The legend tells of a young boy who survived a raid in his village. A she-wolf finds the injured child and nurses him back to health. He subsequently impregnates the wolf which then gives birth to ten half-wolf, half-human boys. One of these, Ashina, becomes their leader and establishes the Ashina clan which ruled the Göktürks (T'u-chueh) and other Turkic nomadic empires. The wolf, pregnant with the boy's offspring, escaped her enemies by crossing the Western Sea to a cave near to the Qocho mountains, one of the cities of the Tocharians. The first Turks subsequently migrated to the Altai regions, where they are known as experts in ironworking.

Ergenekon legend
The Ergenekon legend tells about a great crisis of the ancient Turks. Following a military defeat, the Turks took refuge in the legendary Ergenekon valley where they were trapped for four centuries. They were finally released when a blacksmith created a passage by melting a mountain, allowing the gray wolf to lead them out.  A New Year's ceremony commemorates the legendary ancestral escape from Ergenekon.

Oghuz legends
The legend of Oghuz Khagan is a central political mythology for Turkic peoples of Central Asia and eventually the Oghuz Turks who ruled in Anatolia and Iran. Versions of this narrative have been found in the histories of Rashid ad-Din Tabib, in an anonymous 14th-century Uyghur vertical script manuscript now in Paris, and in Abu'l Ghazi's Shajara at-Turk and have been translated into Russian and German.

Korkut Ata stories
The Book of Dede Korkut from the 11th century covers twelve legendary stories of the Oghuz Turks, one of the major branches of the Turkic peoples. It originates from the state of Oghuz Yabghu period of the Turks, from when Tengriist elements in the Turkic culture were still predominant. It consists of a prologue and twelve different stories. The legendary story which begins in Central Asia is narrated by a dramatis personae, in most cases by Korkut Ata himself. Korkut Ata heritage (stories, tales, music related to Korkut Ata) represented by Azerbaijan, Kazakhstan and Turkey was included in the Representative List of the Intangible Cultural Heritage of Humanity of UNESCO in November 2018 as an example of multi-ethnic culture.

Other epics
 Alp Er Tunga
 Akbuzat 
 Epic of Manas: The epic war of Manas is the hero of the Kyrgyz with the Khitan and Kalmykian Turks, in which Manas defeats other Turks.
After Islam
 Battal Gazi: The Epic of the Battle of Battal, the story of the battle between the Turkish and Arab Muslim heroes, Battal, with Byzantium (modern-day Turkey)
 Epic of Köroğlu: Köroğlu or (?) is the son of Ali Kishi. The name Köroğlu, a combination of Persian and Turkish, means 'the son of a blind man'. Ali Kishi is blinded by his tyrant master and takes refuge in the mountains with two legendary horses and his son. During his adventures, Köroğlu obtains his sword and horses and defeats the tyrant lord.
 Edigu: Edigu was a Turkic Muslim emir of the White Horde and founder of the Nogai Horde.
 Danishmend Gazi: Danishmend Gazi was the founder of the beylik of Danishmends. After the Turkish advance into Anatolia, following the Battle of Manzikert, his dynasty controlled the north-central regions in Anatolia.
 Sultan Satuq Bughra Khan: Sultan Satuq Bughra Khan was one of the first Turkic rulers to convert to Islam,
 Alpamysh: Love story of Alpamish and Barchin.
 Ural Batyr: The story of Ural and his legends taken from Persian and Bashkir stories.

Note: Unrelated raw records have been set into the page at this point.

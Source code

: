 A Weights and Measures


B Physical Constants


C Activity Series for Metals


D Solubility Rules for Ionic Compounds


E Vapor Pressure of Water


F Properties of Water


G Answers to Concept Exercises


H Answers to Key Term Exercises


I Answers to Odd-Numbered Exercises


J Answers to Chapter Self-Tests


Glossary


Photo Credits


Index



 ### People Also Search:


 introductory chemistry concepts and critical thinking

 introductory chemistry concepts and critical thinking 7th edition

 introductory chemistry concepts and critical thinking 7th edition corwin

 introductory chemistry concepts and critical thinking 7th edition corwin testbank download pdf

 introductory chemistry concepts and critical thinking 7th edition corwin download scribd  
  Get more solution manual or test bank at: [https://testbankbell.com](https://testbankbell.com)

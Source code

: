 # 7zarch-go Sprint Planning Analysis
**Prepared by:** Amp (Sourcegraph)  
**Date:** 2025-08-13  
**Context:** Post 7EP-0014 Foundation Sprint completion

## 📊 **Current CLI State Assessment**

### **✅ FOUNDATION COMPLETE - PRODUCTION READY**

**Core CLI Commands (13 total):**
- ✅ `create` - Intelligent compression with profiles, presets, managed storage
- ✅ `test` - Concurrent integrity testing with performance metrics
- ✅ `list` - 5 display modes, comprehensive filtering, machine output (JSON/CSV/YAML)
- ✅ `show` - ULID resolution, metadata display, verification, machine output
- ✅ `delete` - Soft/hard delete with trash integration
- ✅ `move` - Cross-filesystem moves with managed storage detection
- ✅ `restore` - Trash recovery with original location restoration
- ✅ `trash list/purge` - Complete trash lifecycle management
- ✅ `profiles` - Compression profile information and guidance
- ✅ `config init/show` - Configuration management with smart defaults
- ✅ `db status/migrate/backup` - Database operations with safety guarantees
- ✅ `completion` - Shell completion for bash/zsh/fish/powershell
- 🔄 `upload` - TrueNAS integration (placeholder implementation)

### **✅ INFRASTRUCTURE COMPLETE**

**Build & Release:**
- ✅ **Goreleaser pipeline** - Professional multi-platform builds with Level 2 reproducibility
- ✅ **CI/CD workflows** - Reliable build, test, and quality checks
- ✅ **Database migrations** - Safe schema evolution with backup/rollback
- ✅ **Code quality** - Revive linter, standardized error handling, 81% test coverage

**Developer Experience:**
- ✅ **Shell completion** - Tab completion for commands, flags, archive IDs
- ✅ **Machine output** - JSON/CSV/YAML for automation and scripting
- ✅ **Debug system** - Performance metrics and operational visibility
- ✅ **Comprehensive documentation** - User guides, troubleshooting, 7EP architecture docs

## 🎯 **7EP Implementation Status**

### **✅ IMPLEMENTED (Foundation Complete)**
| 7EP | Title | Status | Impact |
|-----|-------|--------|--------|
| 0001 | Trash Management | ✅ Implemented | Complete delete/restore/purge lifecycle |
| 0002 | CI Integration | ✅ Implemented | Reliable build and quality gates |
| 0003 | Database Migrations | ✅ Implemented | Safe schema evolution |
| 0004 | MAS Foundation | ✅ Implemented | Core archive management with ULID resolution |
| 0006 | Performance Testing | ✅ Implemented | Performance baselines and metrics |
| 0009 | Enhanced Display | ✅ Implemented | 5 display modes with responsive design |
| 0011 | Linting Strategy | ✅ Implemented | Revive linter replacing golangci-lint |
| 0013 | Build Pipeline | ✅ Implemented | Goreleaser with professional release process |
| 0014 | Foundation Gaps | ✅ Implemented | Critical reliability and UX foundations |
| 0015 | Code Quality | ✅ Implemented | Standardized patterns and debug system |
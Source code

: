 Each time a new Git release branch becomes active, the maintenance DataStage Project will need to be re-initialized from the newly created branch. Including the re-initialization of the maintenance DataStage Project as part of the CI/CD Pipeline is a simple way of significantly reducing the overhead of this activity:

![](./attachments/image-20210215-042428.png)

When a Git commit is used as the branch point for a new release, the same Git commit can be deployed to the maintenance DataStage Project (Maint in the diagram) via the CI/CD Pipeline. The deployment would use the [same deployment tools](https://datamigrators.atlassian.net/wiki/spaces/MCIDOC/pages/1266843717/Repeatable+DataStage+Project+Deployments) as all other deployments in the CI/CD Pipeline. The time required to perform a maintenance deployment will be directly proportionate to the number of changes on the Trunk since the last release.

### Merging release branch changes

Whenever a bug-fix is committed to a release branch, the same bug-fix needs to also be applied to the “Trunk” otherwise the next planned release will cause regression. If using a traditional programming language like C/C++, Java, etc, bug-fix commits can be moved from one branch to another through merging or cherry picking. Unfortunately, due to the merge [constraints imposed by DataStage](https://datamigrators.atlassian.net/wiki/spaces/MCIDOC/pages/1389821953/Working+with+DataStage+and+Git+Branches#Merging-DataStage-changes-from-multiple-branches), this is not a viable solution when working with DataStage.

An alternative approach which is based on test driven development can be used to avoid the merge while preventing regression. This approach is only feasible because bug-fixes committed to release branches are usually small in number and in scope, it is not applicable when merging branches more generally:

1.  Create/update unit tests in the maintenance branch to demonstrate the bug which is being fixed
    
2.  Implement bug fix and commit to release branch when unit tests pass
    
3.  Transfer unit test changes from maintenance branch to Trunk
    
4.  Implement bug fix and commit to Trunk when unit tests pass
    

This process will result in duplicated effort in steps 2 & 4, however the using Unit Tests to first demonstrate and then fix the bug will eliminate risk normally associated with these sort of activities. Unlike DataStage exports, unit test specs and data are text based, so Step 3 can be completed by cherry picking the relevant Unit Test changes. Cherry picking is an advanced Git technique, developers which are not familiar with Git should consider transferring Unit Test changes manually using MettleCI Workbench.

Epic of King Gesar in Turkic peoples

Chadwick and Zhirmunsky consider that the main outlines of the cycle as we have it in Mongolia, Tibet and Ladakh show an outline that conforms to the pattern of heroic poetry among the Turkic peoples. 

(a) Like the Kirghiz hero Bolot, Gesar, as part of an initiation descends as a boy into the underworld. 

(b) The gateway to the underworld is through a rocky hole or cave on a mountain summit. 

(c) He is guided through the otherworld by a female tutelary spirit (Manene/grandmother) who rides an animal, like the Turkic shamaness kara Chach. 

(d) Like kara Chach, Gesar's tutelary spirit helps him against a host of monstrous foes in the underworld. 

(e) Like Bolot, Gesar returns in triumph to the world, bearing the food of immortality and the water of life. 

(f) Like the Altai shamans, Gesar is borne heavenward on the back of a bird to obtain herbs to heal his people. 

They conclude that the stories of the Gesar cycle were well known in the territory of the Uyghur Khaganate.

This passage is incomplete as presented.